Data to examine:
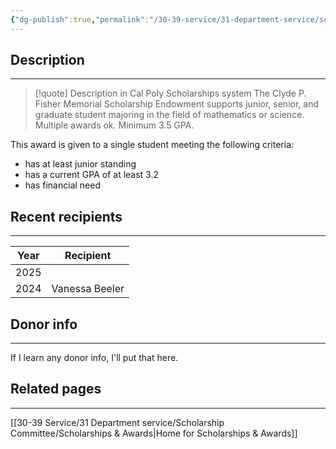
 ```yaml
---
{"dg-publish":true,"permalink":"/30-39-service/31-department-service/scholarship-committee/01-awards/clyde-p-fisher-memorial-scholarship-endowment/","updated":"2025-05-07T09:54:19-07:00"}
---
```


## Description
---
> [!quote] Description in Cal Poly Scholarships system
> The Clyde P. Fisher Memorial Scholarship Endowment supports junior, senior, and graduate student majoring in the field of mathematics or science. Multiple awards ok. Minimum 3.5 GPA.

This award is given to a single student meeting the following criteria:
- has at least junior standing
- has a current GPA of at least 3.2
- has financial need

## Recent recipients
---

| Year | Recipient      |
| ---- | -------------- |
| 2025 |                |
| 2024 | Vanessa Beeler |

## Donor info
---
If I learn any donor info, I'll put that here.

## Related pages
---

[[30-39 Service/31 Department service/Scholarship Committee/Scholarships & Awards\|Home for Scholarships & Awards]]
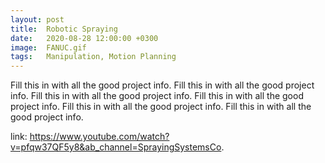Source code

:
 ```yaml
---
layout: post
title:  Robotic Spraying
date:   2020-08-28 12:00:00 +0300
image:  FANUC.gif
tags:   Manipulation, Motion Planning
---
```

Fill this in with all the good project info. Fill this in with all the good project info. Fill this in with all the good project info.
Fill this in with all the good project info. Fill this in with all the good project info. Fill this in with all the good project info.

link: https://www.youtube.com/watch?v=pfqw37QF5y8&ab_channel=SprayingSystemsCo.
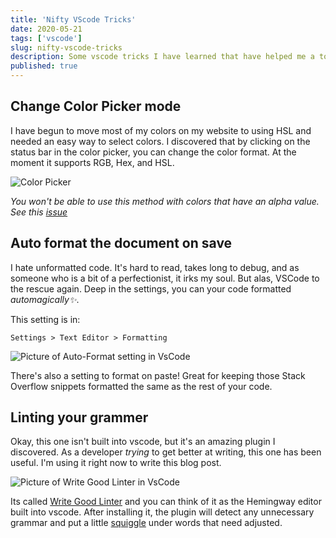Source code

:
 ```yaml
---
title: 'Nifty VScode Tricks'
date: 2020-05-21
tags: ['vscode']
slug: nifty-vscode-tricks
description: Some vscode tricks I have learned that have helped me a ton
published: true
---
```


## Change Color Picker mode

I have begun to move most of my colors on my website to using HSL and needed an easy way to select colors. I discovered that by clicking on the status bar in the color picker, you can change the color format. At the moment it supports RGB, Hex, and HSL.

![Color Picker](/img/articles/vscode-color-picker.gif)

<Callout title="Side note about alpha">

_You won't be able to use this method with colors that have an alpha value. See this [issue](https://github.com/Microsoft/vscode/issues/31644)_

</Callout>

## Auto format the document on save

I hate unformatted code. It's hard to read, takes long to debug, and as someone who is a bit of a perfectionist, it irks my soul. But alas, VSCode to the rescue again. Deep in the settings, you can your code formatted _automagically✨_.

This setting is in:

`Settings > Text Editor > Formatting`

![Picture of Auto-Format setting in VsCode](/img/articles/autoformat.png)

There's also a setting to format on paste! Great for keeping those Stack Overflow snippets formatted the same as the rest of your code.

## Linting your grammer

Okay, this one isn't built into vscode, but it's an amazing plugin I discovered. As a developer _trying_ to get better at writing, this one has been useful. I'm using it right now to write this blog post.

![Picture of Write Good Linter in VsCode](/img/articles/lint-grammar.png)

Its called [Write Good Linter](https://marketplace.visualstudio.com/items?itemName=travisthetechie.write-good-linter) and you can think of it as the Hemingway editor built into vscode. After installing it, the plugin will detect any unnecessary grammar and put a little <u>squiggle</u> under words that need adjusted.
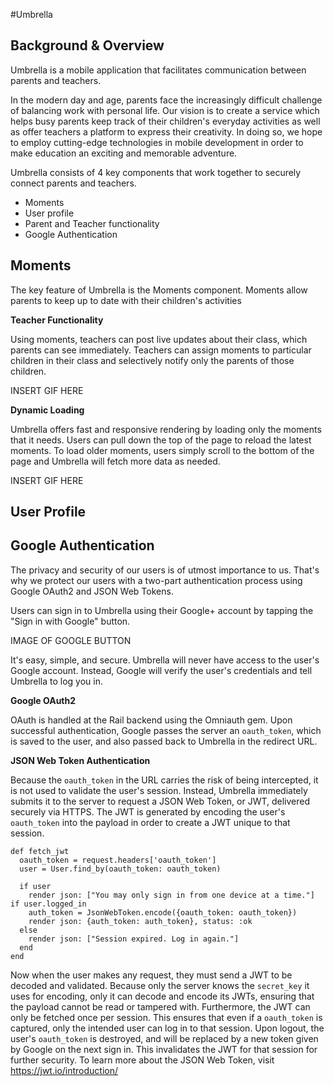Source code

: #Umbrella

## Background & Overview

Umbrella is a mobile application that facilitates communication between parents and teachers.

In the modern day and age, parents face the increasingly difficult challenge of balancing work with personal life. Our vision is to create a service which helps busy parents keep track of their children's everyday activities as well as offer teachers a platform to express their creativity. In doing so, we hope to employ cutting-edge technologies in mobile development in order to make education an exciting and memorable adventure.

Umbrella consists of 4 key components that work together to securely connect parents and teachers.

* Moments
* User profile
* Parent and Teacher functionality
* Google Authentication

## Moments

The key feature of Umbrella is the Moments component. Moments allow parents to keep up to date with their children's activities

**Teacher Functionality**

Using moments, teachers can post live updates about their class, which parents can see immediately. Teachers can assign moments to particular children in their class and selectively notify only the parents of those children.

INSERT GIF HERE

**Dynamic Loading**

Umbrella offers fast and responsive rendering by loading only the moments that it needs. Users can pull down the top of the page to reload the latest moments. To load older moments, users simply scroll to the bottom of the page and Umbrella will fetch more data as needed.

INSERT GIF HERE

## User Profile




## Google Authentication

The privacy and security of our users is of utmost importance to us. That's why we protect our users with a two-part authentication process using Google OAuth2 and JSON Web Tokens.

Users can sign in to Umbrella using their Google+ account by tapping the "Sign in with Google" button.

IMAGE OF GOOGLE BUTTON

It's easy, simple, and secure. Umbrella will never have access to the user's Google account. Instead, Google will verify the user's credentials and tell Umbrella to log you in.

**Google OAuth2**

OAuth is handled at the Rail backend using the Omniauth gem. Upon successful authentication, Google passes the server an `oauth_token`, which is saved to the user, and also passed back to Umbrella in the redirect URL.

**JSON Web Token Authentication**

Because the `oauth_token` in the URL carries the risk of being intercepted, it is not used to validate the user's session. Instead, Umbrella immediately submits it to the server to request a JSON Web Token, or JWT, delivered securely via HTTPS. The JWT is generated by encoding the user's `oauth_token` into the payload in order to create a JWT unique to that session.
```
def fetch_jwt
  oauth_token = request.headers['oauth_token']
  user = User.find_by(oauth_token: oauth_token)

  if user
    render json: ["You may only sign in from one device at a time."] if user.logged_in
    auth_token = JsonWebToken.encode({oauth_token: oauth_token})
    render json: {auth_token: auth_token}, status: :ok
  else
    render json: ["Session expired. Log in again."]
  end
end
```
Now when the user makes any request, they must send a JWT to be decoded and validated. Because only the server knows the `secret_key` it uses for encoding, only it can decode and encode its JWTs, ensuring that the payload cannot be read or tampered with. Furthermore, the JWT can only be fetched once per session. This ensures that even if a `oauth_token` is captured, only the intended user can log in to that session. Upon logout, the user's `oauth_token` is destroyed, and will be replaced by a new token given by Google on the next sign in. This invalidates the JWT for that session for further security.
To learn more about the JSON Web Token, visit https://jwt.io/introduction/
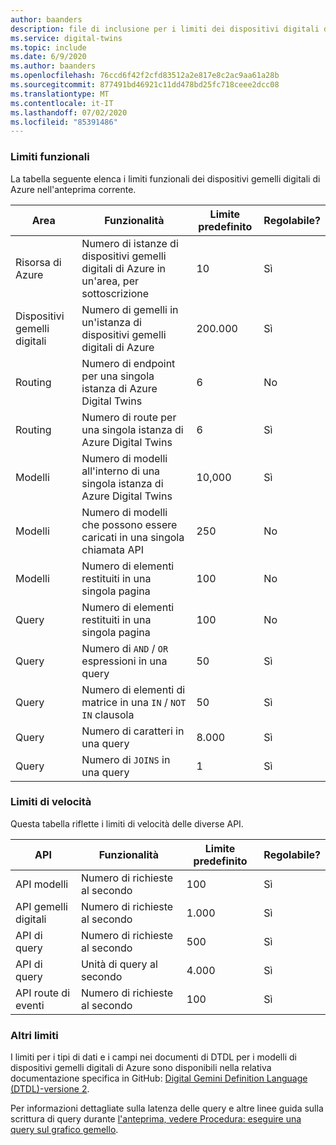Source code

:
 ```yaml
---
author: baanders
description: file di inclusione per i limiti dei dispositivi digitali di Azure
ms.service: digital-twins
ms.topic: include
ms.date: 6/9/2020
ms.author: baanders
ms.openlocfilehash: 76ccd6f42f2cfd83512a2e817e8c2ac9aa61a28b
ms.sourcegitcommit: 877491bd46921c11dd478bd25fc718ceee2dcc08
ms.translationtype: MT
ms.contentlocale: it-IT
ms.lasthandoff: 07/02/2020
ms.locfileid: "85391486"
---
```

### <a name="functional-limits"></a>Limiti funzionali

La tabella seguente elenca i limiti funzionali dei dispositivi gemelli digitali di Azure nell'anteprima corrente.

| Area | Funzionalità | Limite predefinito | Regolabile? |
| --- | --- | --- | --- |
| Risorsa di Azure | Numero di istanze di dispositivi gemelli digitali di Azure in un'area, per sottoscrizione | 10 | Sì |
| Dispositivi gemelli digitali | Numero di gemelli in un'istanza di dispositivi gemelli digitali di Azure | 200.000 | Sì |
| Routing | Numero di endpoint per una singola istanza di Azure Digital Twins | 6 | No |
| Routing | Numero di route per una singola istanza di Azure Digital Twins | 6 | Sì |
| Modelli | Numero di modelli all'interno di una singola istanza di Azure Digital Twins | 10,000 | Sì |
| Modelli | Numero di modelli che possono essere caricati in una singola chiamata API | 250 | No |
| Modelli | Numero di elementi restituiti in una singola pagina | 100 | No |
| Query | Numero di elementi restituiti in una singola pagina | 100 | No |
| Query | Numero di `AND`  /  `OR` espressioni in una query | 50 | Sì |
| Query | Numero di elementi di matrice in una `IN`  /  `NOT IN` clausola | 50 | Sì |
| Query | Numero di caratteri in una query | 8\.000 | Sì |
| Query | Numero di `JOINS` in una query | 1 | Sì |

### <a name="rate-limits"></a>Limiti di velocità

Questa tabella riflette i limiti di velocità delle diverse API.

| API | Funzionalità | Limite predefinito | Regolabile? |
| --- | --- | --- | --- |
| API modelli | Numero di richieste al secondo | 100 | Sì |
| API gemelli digitali | Numero di richieste al secondo | 1\.000 | Sì |
| API di query | Numero di richieste al secondo | 500 | Sì |
| API di query | Unità di query al secondo | 4.000 | Sì |
| API route di eventi | Numero di richieste al secondo | 100 | Sì |

### <a name="other-limits"></a>Altri limiti

I limiti per i tipi di dati e i campi nei documenti di DTDL per i modelli di dispositivi gemelli digitali di Azure sono disponibili nella relativa documentazione specifica in GitHub: [Digital Gemini Definition Language (DTDL)-versione 2](https://github.com/Azure/opendigitaltwins-dtdl/blob/master/DTDL/v2/dtdlv2.md).
 
Per informazioni dettagliate sulla latenza delle query e altre linee guida sulla scrittura di query durante [l'anteprima, vedere Procedura: eseguire una query sul grafico gemello](../articles/digital-twins/how-to-query-graph.md).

Requirement: Please copy out each line of the listing above that contains the string "tabella".

Output of the task:
La tabella seguente elenca i limiti funzionali dei dispositivi gemelli digitali di Azure nell'anteprima corrente.
Questa tabella riflette i limiti di velocità delle diverse API.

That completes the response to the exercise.